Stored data
'''

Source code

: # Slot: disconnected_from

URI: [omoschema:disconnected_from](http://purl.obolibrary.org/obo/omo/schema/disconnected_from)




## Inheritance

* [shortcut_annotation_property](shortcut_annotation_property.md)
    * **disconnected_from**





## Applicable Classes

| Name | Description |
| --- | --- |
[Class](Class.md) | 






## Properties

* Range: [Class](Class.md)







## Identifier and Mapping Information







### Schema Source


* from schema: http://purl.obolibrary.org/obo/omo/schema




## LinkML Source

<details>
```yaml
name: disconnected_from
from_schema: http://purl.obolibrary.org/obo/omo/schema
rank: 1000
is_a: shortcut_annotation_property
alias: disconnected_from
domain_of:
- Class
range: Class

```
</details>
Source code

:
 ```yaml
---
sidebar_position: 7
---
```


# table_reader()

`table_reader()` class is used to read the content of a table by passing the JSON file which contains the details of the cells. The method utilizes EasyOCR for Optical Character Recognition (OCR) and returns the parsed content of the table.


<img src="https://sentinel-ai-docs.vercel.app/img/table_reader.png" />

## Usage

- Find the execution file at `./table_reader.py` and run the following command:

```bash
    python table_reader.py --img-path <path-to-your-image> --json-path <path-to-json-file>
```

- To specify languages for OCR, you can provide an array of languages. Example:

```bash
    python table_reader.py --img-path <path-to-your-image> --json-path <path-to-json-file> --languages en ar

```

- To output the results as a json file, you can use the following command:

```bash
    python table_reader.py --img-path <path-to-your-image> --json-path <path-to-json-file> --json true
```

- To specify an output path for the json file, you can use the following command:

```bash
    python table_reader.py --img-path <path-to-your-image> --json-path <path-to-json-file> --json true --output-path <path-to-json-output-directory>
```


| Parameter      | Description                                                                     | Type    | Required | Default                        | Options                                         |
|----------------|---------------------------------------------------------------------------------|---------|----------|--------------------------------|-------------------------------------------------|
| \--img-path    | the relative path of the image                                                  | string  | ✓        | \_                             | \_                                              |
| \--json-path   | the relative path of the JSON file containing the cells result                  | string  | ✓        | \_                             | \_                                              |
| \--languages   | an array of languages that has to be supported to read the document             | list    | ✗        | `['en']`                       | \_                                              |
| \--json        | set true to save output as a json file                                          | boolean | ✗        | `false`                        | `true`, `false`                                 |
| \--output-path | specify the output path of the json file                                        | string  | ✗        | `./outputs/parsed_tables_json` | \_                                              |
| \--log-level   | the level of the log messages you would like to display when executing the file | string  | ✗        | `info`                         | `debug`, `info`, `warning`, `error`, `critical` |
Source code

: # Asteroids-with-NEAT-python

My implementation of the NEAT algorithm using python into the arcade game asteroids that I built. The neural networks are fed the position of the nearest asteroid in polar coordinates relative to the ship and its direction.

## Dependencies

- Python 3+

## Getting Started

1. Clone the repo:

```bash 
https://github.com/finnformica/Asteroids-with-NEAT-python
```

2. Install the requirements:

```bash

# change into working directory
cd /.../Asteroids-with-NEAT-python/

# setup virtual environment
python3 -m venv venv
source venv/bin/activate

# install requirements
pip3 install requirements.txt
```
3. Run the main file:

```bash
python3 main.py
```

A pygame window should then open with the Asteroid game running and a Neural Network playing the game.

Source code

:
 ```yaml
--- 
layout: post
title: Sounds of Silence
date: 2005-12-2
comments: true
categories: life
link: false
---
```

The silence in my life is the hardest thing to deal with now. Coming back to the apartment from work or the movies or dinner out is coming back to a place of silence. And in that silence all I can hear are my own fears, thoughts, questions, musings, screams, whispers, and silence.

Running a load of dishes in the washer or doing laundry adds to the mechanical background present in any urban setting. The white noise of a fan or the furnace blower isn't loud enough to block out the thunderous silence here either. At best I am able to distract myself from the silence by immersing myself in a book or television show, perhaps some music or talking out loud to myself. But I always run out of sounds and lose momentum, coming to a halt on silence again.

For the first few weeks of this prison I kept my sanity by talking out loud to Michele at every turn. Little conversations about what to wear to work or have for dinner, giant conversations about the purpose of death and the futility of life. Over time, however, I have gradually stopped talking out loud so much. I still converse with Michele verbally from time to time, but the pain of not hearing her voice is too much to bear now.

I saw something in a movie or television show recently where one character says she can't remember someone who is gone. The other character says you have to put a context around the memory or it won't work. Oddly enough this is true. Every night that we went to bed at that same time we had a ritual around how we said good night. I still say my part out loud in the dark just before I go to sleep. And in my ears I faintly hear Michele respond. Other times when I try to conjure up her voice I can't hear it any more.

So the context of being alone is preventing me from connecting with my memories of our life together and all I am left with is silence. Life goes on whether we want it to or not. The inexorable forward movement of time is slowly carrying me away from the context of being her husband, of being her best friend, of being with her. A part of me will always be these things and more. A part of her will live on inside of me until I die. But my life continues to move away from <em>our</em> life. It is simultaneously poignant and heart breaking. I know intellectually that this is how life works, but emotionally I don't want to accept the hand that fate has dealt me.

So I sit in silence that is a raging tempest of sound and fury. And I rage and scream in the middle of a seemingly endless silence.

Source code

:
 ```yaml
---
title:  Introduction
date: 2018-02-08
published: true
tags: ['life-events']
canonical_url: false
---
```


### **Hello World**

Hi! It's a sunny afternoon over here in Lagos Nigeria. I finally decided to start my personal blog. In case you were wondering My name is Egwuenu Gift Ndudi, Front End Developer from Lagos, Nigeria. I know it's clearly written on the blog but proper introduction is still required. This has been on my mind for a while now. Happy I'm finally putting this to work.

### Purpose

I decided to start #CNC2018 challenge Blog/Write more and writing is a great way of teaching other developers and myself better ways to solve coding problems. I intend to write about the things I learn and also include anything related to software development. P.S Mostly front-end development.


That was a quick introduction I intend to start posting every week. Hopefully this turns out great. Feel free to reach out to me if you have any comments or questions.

'''
'''

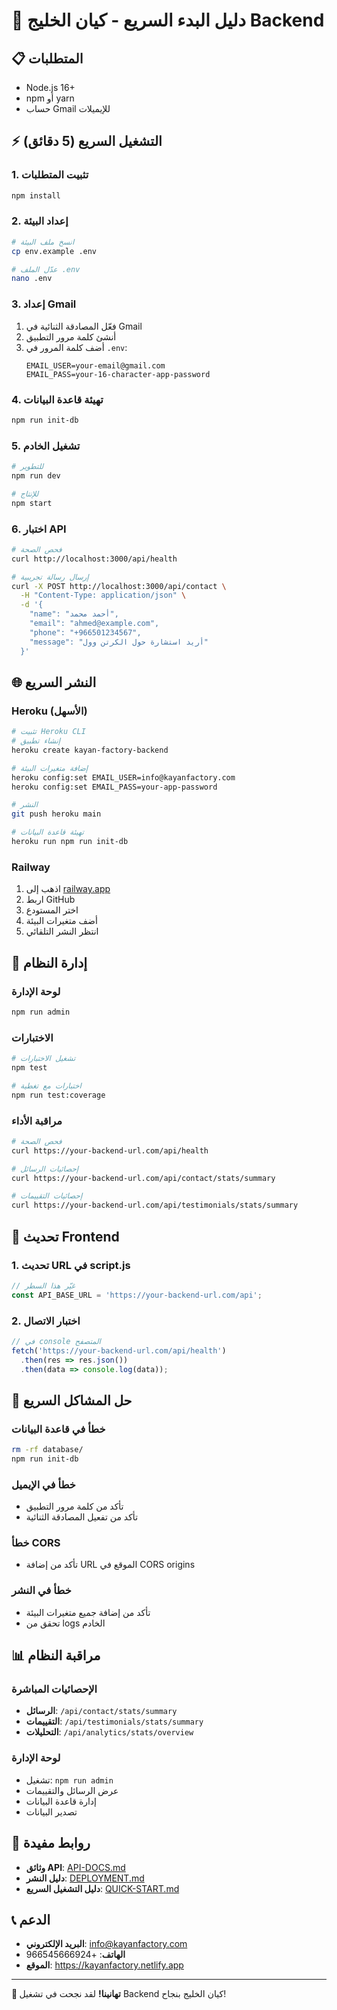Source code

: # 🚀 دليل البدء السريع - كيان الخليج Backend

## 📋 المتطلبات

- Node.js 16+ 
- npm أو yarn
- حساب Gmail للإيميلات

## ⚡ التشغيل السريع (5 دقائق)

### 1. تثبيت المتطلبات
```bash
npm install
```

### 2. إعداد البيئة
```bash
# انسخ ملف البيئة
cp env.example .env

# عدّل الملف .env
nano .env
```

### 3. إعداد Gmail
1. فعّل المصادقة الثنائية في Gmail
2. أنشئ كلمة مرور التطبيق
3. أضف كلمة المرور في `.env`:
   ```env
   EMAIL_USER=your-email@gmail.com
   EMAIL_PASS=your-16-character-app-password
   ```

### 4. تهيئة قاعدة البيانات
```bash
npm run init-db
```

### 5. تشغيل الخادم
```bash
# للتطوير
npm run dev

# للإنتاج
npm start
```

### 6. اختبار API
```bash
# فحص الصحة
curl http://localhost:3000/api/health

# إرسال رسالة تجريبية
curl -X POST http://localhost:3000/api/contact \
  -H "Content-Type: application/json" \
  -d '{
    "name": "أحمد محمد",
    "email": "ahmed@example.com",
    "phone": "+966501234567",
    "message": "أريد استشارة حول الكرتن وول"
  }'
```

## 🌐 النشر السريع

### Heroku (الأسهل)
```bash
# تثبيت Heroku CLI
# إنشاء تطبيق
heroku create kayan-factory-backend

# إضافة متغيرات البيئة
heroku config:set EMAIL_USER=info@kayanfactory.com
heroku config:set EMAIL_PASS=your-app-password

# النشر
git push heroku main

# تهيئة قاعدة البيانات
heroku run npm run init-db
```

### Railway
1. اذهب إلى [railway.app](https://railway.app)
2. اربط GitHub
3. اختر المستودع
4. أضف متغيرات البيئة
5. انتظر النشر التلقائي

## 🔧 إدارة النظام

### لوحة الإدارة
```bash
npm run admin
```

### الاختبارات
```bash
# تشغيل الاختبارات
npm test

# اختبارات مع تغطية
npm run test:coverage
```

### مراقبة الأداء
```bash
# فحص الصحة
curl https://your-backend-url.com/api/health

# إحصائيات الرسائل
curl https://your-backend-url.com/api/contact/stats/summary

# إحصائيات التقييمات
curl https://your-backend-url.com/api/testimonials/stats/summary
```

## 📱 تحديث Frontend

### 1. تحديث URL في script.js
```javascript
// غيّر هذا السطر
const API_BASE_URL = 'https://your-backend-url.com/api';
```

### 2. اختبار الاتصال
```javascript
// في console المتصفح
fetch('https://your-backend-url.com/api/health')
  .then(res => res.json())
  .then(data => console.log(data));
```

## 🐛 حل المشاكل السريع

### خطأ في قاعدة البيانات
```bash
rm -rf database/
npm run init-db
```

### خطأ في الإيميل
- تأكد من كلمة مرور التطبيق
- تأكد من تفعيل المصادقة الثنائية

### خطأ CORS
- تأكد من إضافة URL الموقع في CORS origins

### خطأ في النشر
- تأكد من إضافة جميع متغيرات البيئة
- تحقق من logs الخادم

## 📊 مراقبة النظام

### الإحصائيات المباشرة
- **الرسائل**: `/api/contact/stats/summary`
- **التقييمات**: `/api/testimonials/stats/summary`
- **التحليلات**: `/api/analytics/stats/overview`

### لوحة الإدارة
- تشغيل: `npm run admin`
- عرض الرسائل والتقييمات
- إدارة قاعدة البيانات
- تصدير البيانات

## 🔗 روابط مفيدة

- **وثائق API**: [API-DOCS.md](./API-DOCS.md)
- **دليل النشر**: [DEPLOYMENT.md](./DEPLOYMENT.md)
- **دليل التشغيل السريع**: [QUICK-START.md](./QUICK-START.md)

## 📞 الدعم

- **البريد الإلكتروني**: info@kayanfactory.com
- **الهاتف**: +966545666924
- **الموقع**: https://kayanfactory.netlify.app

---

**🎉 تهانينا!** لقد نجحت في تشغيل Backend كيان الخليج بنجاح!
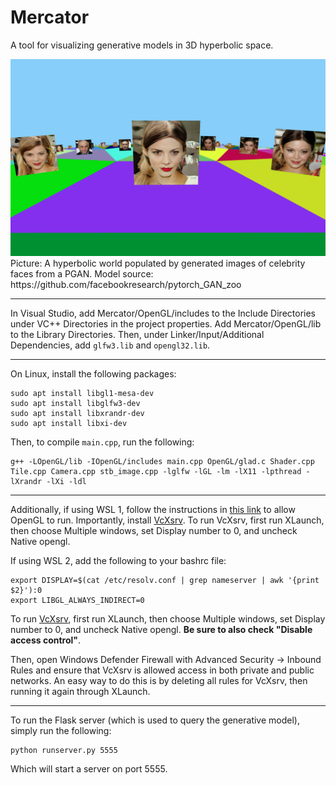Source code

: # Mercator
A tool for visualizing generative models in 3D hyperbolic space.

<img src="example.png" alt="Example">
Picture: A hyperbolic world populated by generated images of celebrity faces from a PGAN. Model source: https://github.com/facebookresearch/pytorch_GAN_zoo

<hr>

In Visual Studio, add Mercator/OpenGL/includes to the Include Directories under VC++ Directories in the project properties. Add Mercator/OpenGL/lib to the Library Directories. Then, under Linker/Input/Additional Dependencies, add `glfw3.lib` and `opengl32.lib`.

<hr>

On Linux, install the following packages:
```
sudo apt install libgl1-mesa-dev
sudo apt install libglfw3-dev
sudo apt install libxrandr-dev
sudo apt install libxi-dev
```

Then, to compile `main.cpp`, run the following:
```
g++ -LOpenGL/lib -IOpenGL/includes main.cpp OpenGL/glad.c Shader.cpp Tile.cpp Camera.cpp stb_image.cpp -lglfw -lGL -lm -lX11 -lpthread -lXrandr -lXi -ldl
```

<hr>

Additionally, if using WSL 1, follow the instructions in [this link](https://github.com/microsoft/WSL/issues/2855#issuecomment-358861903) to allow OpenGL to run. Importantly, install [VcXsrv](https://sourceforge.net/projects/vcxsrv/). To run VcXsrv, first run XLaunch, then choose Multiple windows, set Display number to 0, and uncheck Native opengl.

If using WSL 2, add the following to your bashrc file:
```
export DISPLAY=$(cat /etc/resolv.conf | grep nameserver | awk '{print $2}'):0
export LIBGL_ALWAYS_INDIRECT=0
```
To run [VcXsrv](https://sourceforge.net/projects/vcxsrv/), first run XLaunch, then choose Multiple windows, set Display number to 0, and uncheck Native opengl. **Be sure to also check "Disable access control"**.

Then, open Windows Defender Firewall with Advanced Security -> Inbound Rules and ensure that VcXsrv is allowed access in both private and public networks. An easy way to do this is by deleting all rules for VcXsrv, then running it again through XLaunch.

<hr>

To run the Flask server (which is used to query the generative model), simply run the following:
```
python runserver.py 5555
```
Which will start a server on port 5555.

'''

§ **The problem**: The expected answer is a copy of each line in the records that holds the word "البيئة".

§ **Task answer**:
### 2. إعداد البيئة
# انسخ ملف البيئة
# إضافة متغيرات البيئة
4. أضف متغيرات البيئة
- تأكد من إضافة جميع متغيرات البيئة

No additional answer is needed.